What I just described is only imagination for Oregon. But it's reality in Ukraine.
Nicholas Kristof, after unsuccessfully attempting to run for Oregon governor this year, has returned to his job at the New York Times as a columnist. Yesterday the Times published a great piece by Kristof, Are We in the West Weaker Than Ukrainians?
Download Opinion | Are We in the West Weaker Than Ukrainians? - The New York Times
I highly recommend that you read the whole column, especially if you have some doubts that the United States should continue supporting Ukraine in its fight against Putin's Russia invasion. Here's some excerpts.
“We will beat the Ukrainian out of you so that you love Russia,” a Russian interrogator told one torture survivor I spoke to in Ukraine, before he whipped her and raped her. That seems a pretty good summation of Vladimir Putin’s strategy.
It isn’t working in Ukraine, where Putin’s atrocities seem to be bolstering the will to fight back. That brave woman triumphed over her interrogators, albeit at horrific personal cost.
But I worry that we in the West are made of weaker stuff. Some of the most momentous decisions the United States will make in the coming months involve the level of support we will provide Ukraine, and I’ve had pushback from some readers who think President Biden is making a terrible mistake by resolutely helping Ukraine repel Russia.
...The fundamental misconception among many congressional Republicans (and some progressives on the left) is that we’re doing Ukraine a favor by sending it weapons. Not so. We are holding Ukraine’s coat as it is sacrificing lives and infrastructure in ways that benefit us, by degrading Russia’s military threat to NATO and Western Europe — and thus to us.
“They’re doing us a favor; they’re fighting our fight,” Wesley Clark, the retired American general and former supreme allied commander of NATO forces in Europe, told me. “The fight in Ukraine is a fight about the future of the international community.”
If the war ends in a way favorable to Russia, he argues, it will be a world less safe for Americans. One lesson the world would absorb would be the paramount importance of possessing nuclear weapons, for Ukraine was invaded after it gave up its nuclear arsenal in the 1990s — and Russia’s nuclear warheads today prevent a stronger Western military response.
“If Ukraine falls, there will certainly be a wave of nuclear proliferation,” Clark warned.
For years, military strategists have feared a Russian incursion into Estonia that would challenge NATO and cost lives of American troops. Ukrainians are weakening Russia’s forces so as to reduce that risk.
More broadly, perhaps the single greatest threat to world peace in the coming decade is the risk of a conflict in the Taiwan Strait that escalates into a war between America and China. To reduce that danger, we should help Taiwan build up its deterrent capacity — but perhaps the simplest way to reduce the likelihood of Xi Jinping acting aggressively is to stand united against Russia’s invasion.

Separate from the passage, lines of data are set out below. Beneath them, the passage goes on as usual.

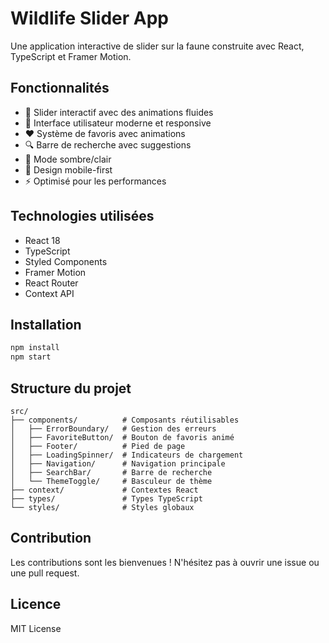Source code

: # Wildlife Slider App

Une application interactive de slider sur la faune construite avec React, TypeScript et Framer Motion.

## Fonctionnalités

- 🦁 Slider interactif avec des animations fluides
- 🎨 Interface utilisateur moderne et responsive
- ❤️ Système de favoris avec animations
- 🔍 Barre de recherche avec suggestions
- 🌙 Mode sombre/clair
- 📱 Design mobile-first
- ⚡ Optimisé pour les performances

## Technologies utilisées

- React 18
- TypeScript
- Styled Components
- Framer Motion
- React Router
- Context API

## Installation

```bash
npm install
npm start
```

## Structure du projet

```
src/
├── components/          # Composants réutilisables
│   ├── ErrorBoundary/   # Gestion des erreurs
│   ├── FavoriteButton/  # Bouton de favoris animé
│   ├── Footer/          # Pied de page
│   ├── LoadingSpinner/  # Indicateurs de chargement
│   ├── Navigation/      # Navigation principale
│   ├── SearchBar/       # Barre de recherche
│   └── ThemeToggle/     # Basculeur de thème
├── context/             # Contextes React
├── types/               # Types TypeScript
└── styles/              # Styles globaux
```

## Contribution

Les contributions sont les bienvenues ! N'hésitez pas à ouvrir une issue ou une pull request.

## Licence

MIT License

If the West falters and allows Putin to win in Ukraine, Xi will feel greater confidence that he can win in Taiwan.
...In arguing for the West to stand with Ukraine, I’ve emphasized our national interest in doing so. But we have values at stake as well as interests, for there is also a moral question to face.
When one nation invades a neighbor and commits murder, pillage and rape, when it traffics in thousands of children, when it pulverizes the electrical grid to make civilians freeze in winter — in such a blizzard of likely war crimes, neutrality is not the high ground.
Let’s not let Russia beat the Ukrainian out of us: The world could use a spinal transplant from brave Ukrainians.